At Loomia we recently decided that for improved scalability, we need to move some of our data out of MySQL and into another form of persistent storage better suited for what is mostly key-value data.
To that end, we started researching various ‘no sql’ options. What follows is a discussion of how we went about our research and how we reached our decision. I found the articles listed in the references below to be valuable in our research; my hope is that this write-up may be of use to others.
Our approach was to draft a longish list of candidates for a first round of analysis and winnow that down to a short list of candidates for actual deployment and testing.
Although many of the solutions we looked at are more than key-value stores, for simplicity sake I refer to them all that way (or sometimes as ‘kv stores’). And apologies in advance to anyone working on these various projects if I've misrepresented anything about them -- please let me know and I will make the appropriate corrections.
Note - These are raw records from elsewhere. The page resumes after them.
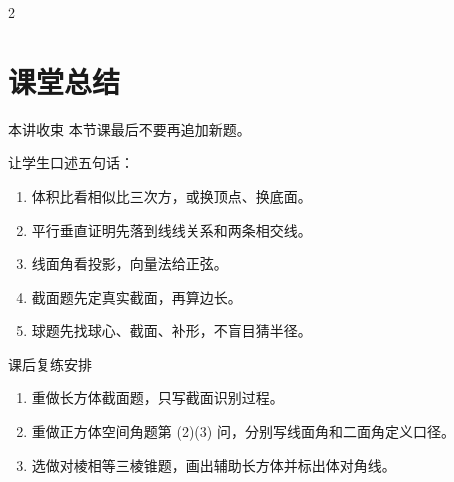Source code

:\documentclass[11pt,a4paper]{ctexart}
\newcommand{\topicteacherproblem}[2]{%
  \teachquestionheader{#1\quad #2}
}
\begin{document}
\newpage

\topicteacherproblem{提升}{对棱相等三棱锥与外接球}
{\small \qSolidIsoscelesTetrahedronStem}
\begin{center}
  \qSolidIsoscelesTetrahedronFigure[1.1]
\end{center}

\begin{paracol}{2}


\switchcolumn
{}

\end{paracol}

\section{课堂总结}

\begin{teachbox}{本讲收束}
本节课最后不要再追加新题。

让学生口述五句话：
\begin{enumerate}[label=\arabic*. , leftmargin=2em, itemsep=0.25em]
  \item 体积比看相似比三次方，或换顶点、换底面。
  \item 平行垂直证明先落到线线关系和两条相交线。
  \item 线面角看投影，向量法给正弦。
  \item 截面题先定真实截面，再算边长。
  \item 球题先找球心、截面、补形，不盲目猜半径。
\end{enumerate}
\end{teachbox}

\begin{teachbox}{课后复练安排}
\begin{enumerate}[label=\arabic*. , leftmargin=2em, itemsep=0.25em]
  \item 重做长方体截面题，只写截面识别过程。
  \item 重做正方体空间角题第 (2)(3) 问，分别写线面角和二面角定义口径。
  \item 选做对棱相等三棱锥题，画出辅助长方体并标出体对角线。
\end{enumerate}
\end{teachbox}
\end{document}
RDBMS alternatives are an active topic of discussion in the technology world at the moment and listed below are a number of helpful articles written on the subject. I am very grateful to the authors for their insights:
- Leonard Lin presents a nice general comparison of key-value stores (the comments, in particular, are surprisingly intelligent and useful): http://randomfoo.net/2009/04/20/some-notes-on-distributed-key-stores
- Another nice general comparison by Richard Jones: http://www.metabrew.com/article/anti-rdbms-a-list-of-distributed-key-value-stores/
- A video of Bob Ippolito's talk 'Drop Acid and Think About Data' - not to be missed: http://blip.tv/file/1949416/
- Discussion of the Tokyo suite vs. Mongo at Blue Collar Informatics: http://bcbio.wordpress.com/2009/05/10/evaluating-key-value-and-document-stores-for-short-read-data/
- Jonathan Ellis (who works on Cassandra) does a nice round-up here: http://www.rackspacecloud.com/blog/2009/11/09/nosql-ecosystem/#
We defined the following requirements for our candidates:
- The kv store needs to be able to handle arbitrarily large amounts of data, which means that we need to be able to scale writes across multiple machines.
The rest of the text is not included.